(Assigned task):
Where the string "standard" occurs in a line of the entries below, copy that line.

══════════════════════════════

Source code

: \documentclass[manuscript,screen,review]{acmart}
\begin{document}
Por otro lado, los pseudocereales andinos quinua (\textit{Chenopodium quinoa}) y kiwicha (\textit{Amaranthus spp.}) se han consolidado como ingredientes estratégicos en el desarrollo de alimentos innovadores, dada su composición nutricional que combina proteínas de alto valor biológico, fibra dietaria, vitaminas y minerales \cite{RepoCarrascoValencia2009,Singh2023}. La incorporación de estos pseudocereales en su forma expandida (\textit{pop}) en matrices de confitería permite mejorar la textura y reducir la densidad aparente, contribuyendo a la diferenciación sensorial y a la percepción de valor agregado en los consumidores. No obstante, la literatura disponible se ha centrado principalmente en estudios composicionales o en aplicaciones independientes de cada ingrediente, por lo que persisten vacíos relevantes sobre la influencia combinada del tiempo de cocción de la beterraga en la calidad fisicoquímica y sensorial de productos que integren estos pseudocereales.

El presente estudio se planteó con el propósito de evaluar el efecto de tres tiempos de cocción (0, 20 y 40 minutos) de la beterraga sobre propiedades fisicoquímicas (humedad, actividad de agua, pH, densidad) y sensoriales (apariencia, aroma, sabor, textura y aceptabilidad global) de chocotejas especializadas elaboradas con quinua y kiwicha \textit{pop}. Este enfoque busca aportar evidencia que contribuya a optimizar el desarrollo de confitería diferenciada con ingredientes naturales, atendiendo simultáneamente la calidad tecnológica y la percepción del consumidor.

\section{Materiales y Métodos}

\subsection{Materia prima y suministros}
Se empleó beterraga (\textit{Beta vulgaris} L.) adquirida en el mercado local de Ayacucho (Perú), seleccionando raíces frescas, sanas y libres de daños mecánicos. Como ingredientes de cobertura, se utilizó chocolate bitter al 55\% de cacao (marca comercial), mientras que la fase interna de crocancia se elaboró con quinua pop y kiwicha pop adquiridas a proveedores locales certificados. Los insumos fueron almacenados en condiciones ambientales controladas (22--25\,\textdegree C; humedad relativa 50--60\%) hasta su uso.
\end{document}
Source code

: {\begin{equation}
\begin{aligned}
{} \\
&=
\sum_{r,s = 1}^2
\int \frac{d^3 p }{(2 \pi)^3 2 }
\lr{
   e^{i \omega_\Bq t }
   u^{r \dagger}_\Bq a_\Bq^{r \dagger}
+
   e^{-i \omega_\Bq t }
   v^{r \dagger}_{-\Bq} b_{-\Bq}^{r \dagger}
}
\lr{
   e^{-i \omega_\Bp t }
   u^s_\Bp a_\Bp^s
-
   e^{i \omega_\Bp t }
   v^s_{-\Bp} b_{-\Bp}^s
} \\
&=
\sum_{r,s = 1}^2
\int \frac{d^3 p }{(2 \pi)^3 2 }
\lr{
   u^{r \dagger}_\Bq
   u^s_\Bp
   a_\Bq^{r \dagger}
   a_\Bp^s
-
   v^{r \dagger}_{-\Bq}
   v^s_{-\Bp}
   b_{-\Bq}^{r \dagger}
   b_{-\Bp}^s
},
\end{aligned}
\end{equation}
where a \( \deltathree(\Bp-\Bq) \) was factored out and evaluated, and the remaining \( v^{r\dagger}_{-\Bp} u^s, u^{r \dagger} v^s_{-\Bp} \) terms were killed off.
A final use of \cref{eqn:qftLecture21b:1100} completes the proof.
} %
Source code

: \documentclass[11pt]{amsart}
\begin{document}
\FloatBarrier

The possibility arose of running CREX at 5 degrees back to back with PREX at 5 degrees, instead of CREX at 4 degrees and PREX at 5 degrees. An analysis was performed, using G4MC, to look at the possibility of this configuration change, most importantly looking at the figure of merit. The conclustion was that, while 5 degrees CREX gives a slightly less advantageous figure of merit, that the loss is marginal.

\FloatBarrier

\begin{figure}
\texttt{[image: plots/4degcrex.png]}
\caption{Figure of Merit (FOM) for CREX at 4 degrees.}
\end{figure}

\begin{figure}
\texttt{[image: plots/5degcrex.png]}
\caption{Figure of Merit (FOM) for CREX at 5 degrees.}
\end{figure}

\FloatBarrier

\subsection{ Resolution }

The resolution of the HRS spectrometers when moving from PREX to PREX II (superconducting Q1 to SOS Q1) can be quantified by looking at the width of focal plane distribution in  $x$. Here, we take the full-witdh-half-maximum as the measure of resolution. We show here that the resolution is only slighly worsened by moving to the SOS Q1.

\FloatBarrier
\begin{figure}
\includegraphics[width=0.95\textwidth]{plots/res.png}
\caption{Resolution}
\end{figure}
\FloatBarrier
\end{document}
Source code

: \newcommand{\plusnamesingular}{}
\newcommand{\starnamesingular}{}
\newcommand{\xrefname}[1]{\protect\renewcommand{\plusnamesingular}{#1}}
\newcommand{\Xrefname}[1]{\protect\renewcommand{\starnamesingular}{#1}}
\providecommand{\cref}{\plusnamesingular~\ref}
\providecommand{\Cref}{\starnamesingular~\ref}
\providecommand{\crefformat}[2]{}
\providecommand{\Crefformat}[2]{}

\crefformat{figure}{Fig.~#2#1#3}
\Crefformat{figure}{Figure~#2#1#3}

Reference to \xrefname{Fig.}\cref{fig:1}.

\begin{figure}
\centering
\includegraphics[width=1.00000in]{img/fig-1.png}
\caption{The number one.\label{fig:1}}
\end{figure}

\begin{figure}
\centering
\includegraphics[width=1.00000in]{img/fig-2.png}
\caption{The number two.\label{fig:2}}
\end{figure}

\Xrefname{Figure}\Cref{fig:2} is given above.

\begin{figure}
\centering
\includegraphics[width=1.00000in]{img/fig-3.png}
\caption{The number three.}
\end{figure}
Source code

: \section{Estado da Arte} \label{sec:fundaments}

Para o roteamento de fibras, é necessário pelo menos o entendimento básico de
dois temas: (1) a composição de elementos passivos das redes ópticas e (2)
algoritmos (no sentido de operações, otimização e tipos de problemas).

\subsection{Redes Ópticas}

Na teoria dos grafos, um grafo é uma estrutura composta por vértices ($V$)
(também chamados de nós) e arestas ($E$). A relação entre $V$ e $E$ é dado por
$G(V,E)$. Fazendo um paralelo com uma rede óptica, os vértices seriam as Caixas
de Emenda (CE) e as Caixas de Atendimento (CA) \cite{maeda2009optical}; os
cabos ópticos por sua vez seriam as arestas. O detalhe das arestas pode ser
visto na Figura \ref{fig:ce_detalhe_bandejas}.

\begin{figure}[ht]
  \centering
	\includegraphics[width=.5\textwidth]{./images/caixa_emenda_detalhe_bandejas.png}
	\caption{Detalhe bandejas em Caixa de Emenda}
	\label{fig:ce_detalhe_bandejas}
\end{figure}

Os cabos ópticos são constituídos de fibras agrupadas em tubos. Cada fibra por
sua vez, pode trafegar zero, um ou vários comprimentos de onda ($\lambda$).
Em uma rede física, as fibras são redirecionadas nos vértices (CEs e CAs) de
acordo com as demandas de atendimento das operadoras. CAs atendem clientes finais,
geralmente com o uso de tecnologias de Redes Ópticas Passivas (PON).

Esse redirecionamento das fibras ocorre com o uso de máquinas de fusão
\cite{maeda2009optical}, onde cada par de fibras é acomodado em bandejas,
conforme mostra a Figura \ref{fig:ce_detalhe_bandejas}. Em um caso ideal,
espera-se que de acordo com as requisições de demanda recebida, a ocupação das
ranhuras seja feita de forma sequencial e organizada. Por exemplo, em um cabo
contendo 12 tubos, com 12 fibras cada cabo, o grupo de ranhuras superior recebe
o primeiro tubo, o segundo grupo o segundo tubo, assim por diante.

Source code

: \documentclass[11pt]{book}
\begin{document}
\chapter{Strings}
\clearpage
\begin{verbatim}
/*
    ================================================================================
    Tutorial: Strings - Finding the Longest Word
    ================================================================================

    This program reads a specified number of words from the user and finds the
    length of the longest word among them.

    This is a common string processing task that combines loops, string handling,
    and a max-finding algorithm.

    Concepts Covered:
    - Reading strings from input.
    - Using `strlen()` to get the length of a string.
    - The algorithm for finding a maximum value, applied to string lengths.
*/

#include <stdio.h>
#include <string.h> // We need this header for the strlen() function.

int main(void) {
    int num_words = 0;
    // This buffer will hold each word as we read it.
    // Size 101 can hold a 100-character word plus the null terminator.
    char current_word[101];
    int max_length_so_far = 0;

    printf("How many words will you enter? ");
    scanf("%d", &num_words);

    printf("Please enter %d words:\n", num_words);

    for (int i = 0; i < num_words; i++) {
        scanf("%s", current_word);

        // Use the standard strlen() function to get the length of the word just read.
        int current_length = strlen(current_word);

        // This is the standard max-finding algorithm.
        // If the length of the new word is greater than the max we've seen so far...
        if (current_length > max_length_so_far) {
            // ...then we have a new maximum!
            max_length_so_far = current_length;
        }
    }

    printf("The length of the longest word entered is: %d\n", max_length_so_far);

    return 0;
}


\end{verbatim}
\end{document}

══════════════════════════════

(Response to this task):
        // Use the standard strlen() function to get the length of the word just read.
        // This is the standard max-finding algorithm.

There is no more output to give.